Sub-clauses 10(3) and 10(4) aim to impose a duty on superannuation providers (which is defined to include RSA providers) to obtain and keep records of the date of birth and sex of members of the fund.(2)

Part 3 of the Bill deals with payment of unclaimed money to the Commissioner of Taxation. The definition of unclaimed money is substantially the same as that currently used (see above) with the additional requirement that no contribution has been made on behalf of the member (or for a defined benefit scheme, no additional benefit has accumulated) for at least two years. As well, the current requirement that the member has not contacted the fund to have their benefit paid will be removed (clause 12).

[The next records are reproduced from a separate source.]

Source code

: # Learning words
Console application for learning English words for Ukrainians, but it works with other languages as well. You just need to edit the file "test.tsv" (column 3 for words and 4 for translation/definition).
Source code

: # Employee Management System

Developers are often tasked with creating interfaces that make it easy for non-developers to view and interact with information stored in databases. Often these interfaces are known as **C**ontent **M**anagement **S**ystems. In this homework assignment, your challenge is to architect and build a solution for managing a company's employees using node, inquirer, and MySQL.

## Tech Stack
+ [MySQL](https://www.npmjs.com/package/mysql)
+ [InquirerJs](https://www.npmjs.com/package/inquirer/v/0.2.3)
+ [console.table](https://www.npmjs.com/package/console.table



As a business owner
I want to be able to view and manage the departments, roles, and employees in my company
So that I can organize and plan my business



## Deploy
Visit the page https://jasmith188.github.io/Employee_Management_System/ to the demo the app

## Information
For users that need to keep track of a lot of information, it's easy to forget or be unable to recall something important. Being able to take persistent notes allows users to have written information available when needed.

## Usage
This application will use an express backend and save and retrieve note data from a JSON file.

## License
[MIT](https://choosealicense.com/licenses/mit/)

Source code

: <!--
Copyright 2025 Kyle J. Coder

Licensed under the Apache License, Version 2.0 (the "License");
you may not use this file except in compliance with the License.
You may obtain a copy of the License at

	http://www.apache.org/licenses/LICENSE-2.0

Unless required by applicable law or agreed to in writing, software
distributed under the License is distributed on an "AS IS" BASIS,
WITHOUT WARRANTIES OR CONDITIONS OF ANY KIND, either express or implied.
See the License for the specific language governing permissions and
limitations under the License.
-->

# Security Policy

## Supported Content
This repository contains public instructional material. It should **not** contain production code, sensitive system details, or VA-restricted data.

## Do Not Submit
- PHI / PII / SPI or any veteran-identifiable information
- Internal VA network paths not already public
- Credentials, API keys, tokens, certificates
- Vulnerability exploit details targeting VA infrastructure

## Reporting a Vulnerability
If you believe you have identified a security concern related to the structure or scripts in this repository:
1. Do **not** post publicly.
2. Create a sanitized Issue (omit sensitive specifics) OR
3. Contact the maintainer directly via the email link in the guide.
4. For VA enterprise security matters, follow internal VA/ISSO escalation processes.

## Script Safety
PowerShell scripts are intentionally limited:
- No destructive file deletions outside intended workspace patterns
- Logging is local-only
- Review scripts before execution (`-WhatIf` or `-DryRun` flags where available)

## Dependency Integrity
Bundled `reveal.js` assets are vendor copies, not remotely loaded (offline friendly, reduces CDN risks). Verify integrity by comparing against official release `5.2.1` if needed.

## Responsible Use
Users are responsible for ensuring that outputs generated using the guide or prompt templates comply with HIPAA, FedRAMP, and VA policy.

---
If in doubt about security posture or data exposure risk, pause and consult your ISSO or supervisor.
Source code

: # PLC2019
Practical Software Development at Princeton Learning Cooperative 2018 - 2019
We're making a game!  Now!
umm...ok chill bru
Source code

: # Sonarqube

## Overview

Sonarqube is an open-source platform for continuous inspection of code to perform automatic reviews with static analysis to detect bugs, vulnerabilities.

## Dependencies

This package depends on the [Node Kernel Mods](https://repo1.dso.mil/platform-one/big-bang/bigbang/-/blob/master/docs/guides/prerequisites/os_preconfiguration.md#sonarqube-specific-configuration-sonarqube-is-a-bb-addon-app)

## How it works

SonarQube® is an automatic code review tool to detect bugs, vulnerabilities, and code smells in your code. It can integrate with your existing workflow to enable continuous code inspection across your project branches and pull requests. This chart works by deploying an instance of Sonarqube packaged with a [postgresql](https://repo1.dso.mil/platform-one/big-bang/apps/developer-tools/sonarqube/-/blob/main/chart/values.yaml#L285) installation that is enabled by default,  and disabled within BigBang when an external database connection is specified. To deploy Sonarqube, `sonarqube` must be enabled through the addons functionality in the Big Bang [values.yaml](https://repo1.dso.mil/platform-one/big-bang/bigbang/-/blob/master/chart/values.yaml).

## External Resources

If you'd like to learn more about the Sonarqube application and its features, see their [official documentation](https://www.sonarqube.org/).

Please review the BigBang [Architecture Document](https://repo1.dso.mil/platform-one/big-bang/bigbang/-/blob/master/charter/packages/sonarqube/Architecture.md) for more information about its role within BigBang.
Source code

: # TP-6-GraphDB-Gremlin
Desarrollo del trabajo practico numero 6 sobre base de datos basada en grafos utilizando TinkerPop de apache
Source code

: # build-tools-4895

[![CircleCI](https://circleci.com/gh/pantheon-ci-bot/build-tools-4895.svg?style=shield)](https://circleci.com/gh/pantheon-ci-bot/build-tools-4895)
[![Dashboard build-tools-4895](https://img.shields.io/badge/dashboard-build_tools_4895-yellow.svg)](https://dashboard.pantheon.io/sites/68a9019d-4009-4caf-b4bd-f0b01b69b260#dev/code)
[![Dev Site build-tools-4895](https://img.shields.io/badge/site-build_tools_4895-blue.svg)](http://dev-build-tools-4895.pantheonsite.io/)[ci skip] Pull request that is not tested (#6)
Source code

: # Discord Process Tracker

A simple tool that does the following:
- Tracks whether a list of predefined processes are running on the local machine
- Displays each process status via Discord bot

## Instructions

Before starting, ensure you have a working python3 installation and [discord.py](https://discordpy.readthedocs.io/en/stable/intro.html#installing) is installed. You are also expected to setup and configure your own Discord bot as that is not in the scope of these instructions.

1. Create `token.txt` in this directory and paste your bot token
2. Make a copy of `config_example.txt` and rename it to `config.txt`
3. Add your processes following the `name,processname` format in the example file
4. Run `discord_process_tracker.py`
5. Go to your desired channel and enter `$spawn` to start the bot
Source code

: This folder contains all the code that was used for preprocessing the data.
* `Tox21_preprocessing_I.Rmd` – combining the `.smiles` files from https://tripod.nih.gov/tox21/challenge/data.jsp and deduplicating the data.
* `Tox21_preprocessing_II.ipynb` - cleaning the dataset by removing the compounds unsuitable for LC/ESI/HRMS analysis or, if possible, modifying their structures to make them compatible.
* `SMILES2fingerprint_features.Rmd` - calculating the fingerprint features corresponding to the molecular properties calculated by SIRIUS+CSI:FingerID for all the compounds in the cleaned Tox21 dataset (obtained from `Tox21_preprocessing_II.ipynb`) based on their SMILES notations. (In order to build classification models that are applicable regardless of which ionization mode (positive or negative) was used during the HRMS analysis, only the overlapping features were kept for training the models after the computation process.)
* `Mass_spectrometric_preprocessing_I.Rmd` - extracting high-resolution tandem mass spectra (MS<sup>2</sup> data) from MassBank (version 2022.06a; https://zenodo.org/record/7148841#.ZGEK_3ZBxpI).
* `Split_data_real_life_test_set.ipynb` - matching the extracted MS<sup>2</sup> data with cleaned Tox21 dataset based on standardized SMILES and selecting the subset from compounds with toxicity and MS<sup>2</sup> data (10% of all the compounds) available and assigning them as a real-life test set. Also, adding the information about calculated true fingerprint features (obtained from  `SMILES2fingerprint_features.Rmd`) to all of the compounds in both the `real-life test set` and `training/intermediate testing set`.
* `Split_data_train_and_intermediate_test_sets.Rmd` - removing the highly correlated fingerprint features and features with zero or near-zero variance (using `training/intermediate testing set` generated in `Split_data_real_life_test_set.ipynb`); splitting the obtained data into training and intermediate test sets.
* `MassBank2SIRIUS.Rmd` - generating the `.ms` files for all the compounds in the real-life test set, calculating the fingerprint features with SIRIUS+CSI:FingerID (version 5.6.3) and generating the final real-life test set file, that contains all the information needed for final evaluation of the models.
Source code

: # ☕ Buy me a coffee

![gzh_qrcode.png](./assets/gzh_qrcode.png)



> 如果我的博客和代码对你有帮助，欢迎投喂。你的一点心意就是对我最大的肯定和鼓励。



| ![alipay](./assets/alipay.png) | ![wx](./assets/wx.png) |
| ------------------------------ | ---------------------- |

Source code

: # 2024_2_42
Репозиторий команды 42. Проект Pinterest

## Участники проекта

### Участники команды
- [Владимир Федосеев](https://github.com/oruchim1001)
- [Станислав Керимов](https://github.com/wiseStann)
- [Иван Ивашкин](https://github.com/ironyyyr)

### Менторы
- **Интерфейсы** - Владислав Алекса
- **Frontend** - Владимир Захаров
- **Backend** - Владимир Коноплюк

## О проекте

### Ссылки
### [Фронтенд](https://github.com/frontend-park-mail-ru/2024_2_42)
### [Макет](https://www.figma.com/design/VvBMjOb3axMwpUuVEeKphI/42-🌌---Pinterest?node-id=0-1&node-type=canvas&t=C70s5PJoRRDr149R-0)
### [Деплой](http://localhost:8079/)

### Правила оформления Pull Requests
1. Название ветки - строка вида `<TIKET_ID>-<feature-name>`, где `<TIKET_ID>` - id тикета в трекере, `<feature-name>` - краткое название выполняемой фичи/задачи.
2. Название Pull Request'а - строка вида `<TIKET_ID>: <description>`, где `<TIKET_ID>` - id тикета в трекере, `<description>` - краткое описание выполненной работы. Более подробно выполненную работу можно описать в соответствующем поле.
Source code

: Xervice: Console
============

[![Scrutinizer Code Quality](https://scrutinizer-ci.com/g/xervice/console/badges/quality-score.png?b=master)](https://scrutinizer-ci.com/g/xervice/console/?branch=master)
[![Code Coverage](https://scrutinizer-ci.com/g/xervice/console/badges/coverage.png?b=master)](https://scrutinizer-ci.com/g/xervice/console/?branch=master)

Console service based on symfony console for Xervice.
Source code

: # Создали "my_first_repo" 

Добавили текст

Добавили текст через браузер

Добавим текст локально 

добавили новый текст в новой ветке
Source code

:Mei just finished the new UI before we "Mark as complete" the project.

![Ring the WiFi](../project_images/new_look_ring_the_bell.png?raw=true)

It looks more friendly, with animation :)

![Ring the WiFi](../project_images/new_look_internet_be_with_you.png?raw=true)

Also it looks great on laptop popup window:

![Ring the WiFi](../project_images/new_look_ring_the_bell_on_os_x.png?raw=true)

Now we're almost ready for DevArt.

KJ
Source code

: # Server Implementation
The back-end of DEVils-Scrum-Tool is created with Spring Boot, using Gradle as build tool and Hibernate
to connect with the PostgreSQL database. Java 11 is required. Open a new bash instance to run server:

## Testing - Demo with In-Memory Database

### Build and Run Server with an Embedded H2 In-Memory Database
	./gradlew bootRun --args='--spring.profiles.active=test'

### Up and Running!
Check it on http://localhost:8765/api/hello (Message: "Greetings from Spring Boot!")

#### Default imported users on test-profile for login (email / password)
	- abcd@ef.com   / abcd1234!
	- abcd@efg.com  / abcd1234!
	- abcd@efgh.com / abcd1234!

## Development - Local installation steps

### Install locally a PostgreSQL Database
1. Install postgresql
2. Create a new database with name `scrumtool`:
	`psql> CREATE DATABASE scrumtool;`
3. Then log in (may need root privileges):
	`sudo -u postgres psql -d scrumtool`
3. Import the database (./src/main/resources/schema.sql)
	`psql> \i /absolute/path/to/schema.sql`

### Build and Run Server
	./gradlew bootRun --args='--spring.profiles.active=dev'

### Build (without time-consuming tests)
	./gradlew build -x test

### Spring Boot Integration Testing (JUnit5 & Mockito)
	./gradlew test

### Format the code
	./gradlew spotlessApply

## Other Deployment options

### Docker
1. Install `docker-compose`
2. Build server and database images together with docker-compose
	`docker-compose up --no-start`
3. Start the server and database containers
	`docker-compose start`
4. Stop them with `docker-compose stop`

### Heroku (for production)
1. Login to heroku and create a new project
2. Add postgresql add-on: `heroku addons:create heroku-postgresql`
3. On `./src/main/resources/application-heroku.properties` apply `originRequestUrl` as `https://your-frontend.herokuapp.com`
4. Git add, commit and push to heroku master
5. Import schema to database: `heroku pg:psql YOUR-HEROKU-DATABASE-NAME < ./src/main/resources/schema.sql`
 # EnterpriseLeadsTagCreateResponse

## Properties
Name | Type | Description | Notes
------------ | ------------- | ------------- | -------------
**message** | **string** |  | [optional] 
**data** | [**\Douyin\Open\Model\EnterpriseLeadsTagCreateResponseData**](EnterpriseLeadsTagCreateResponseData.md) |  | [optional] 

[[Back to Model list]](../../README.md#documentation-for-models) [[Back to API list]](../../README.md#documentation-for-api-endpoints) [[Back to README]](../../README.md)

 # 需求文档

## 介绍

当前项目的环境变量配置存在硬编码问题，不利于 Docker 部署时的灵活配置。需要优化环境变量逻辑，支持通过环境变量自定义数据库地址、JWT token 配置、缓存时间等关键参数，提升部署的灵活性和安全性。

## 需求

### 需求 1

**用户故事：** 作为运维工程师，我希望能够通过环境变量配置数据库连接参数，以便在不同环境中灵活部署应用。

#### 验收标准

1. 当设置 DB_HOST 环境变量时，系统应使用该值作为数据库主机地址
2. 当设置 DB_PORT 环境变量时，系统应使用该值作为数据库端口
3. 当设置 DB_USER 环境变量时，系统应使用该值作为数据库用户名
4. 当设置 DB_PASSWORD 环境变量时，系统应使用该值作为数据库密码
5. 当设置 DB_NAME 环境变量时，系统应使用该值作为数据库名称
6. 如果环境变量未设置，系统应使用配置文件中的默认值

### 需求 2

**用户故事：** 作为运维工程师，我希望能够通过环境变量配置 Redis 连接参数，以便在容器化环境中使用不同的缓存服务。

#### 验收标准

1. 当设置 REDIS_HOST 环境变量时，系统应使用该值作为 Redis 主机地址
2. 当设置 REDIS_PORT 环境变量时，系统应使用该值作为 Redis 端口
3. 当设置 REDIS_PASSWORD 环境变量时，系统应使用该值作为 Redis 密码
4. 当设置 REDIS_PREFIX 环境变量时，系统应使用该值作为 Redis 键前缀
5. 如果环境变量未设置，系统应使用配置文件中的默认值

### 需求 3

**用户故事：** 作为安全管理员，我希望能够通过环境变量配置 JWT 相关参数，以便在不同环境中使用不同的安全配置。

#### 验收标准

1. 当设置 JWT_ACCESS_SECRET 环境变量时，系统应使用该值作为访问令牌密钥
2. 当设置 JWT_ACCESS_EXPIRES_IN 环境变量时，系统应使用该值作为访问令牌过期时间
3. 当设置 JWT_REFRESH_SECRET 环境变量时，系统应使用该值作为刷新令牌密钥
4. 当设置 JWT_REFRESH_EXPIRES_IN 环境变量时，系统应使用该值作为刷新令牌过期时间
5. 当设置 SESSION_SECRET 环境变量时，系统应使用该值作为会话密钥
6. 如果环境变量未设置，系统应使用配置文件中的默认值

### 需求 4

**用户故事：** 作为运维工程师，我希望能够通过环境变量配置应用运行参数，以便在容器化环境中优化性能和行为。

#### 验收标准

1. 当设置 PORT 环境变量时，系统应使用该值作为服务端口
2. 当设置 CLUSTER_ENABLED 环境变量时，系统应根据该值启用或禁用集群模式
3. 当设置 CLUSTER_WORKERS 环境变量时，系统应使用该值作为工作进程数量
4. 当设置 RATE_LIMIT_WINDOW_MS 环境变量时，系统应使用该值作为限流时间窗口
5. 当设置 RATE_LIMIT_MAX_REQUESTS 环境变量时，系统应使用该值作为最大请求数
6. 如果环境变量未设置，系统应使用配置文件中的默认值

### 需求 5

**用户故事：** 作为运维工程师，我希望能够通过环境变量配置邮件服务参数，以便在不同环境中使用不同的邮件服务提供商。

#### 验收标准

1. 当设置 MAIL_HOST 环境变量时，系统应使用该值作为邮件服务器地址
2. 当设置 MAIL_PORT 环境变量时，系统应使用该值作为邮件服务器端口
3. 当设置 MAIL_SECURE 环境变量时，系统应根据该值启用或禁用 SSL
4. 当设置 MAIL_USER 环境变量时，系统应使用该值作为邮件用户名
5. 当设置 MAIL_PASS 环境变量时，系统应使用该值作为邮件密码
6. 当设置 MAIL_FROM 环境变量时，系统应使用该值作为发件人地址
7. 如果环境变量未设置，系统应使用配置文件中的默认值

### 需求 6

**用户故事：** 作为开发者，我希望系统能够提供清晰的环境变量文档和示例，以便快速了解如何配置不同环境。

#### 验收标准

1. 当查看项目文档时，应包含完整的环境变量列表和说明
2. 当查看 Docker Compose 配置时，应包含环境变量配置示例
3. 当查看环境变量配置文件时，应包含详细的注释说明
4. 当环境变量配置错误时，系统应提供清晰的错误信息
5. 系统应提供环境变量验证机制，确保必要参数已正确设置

Clause 13 repeats the requirement contained in proposed paragraph 12(d) that reasonable steps are to be taken to ensure that a member receives their benefits and makes it an offence, with a maximum penalty of 100 penalty units, to fail to comply with this obligation.

Clauses 14 and 15 repeat the substance of clauses 12 and 13 but in respect of dead members and death benefits.

Statements of unclaimed money are dealt with in clause 16 which provides that such a statement, in the approved form, must(3) be given to the Commissioner stating the unclaimed money at the end of each half year. If the provider has paid money to the person entitled to it between the end of the relevant half year and the giving of the statement to the Commissioner, the statement must contain details of this amount. The statement is to be given by 1 November in respect of the half year ending 30 June and the following 1 May in respect to that ending on 31 December, although the Commissioner will have power to extend the period. It will be an offence, with a maximum penalty of 100 penalty units, to breach these requirements. However, it will not be an offence if sub-clause 18(2), which deals with statements to a State/Territory authority, has been complied with, so in effect there is no enforceable duty to report to the Commissioner.

Clause 17 deals with the payment of unclaimed money to the Commissioner, and should be read subject to clause 18. The fund is to pay to the Commissioner the difference between the amount of unclaimed money held by the fund and any amount listed as unclaimed but subsequently paid to a successful claimant. If the money has been paid to the Commissioner and is subsequently successfully claimed, the Commissioner is to pay the claim (note that no interest is payable). If the superannuation provider satisfies the Commissioner that the money sent by the provider to the Commissioner in respect of a person was greater than the person's entitlement, the difference between the amount paid and the person's entitlement is to be refunded to the provider. A payment by the Commissioner to a person will discharge the provider's obligation to the person to the extent of the payment. Again it will be an offence to breach these requirements, with a maximum penalty of 100 penalty units, although it will not be an offence if the money is paid to a relevant State/Territory authority (sub-clause 17(6)).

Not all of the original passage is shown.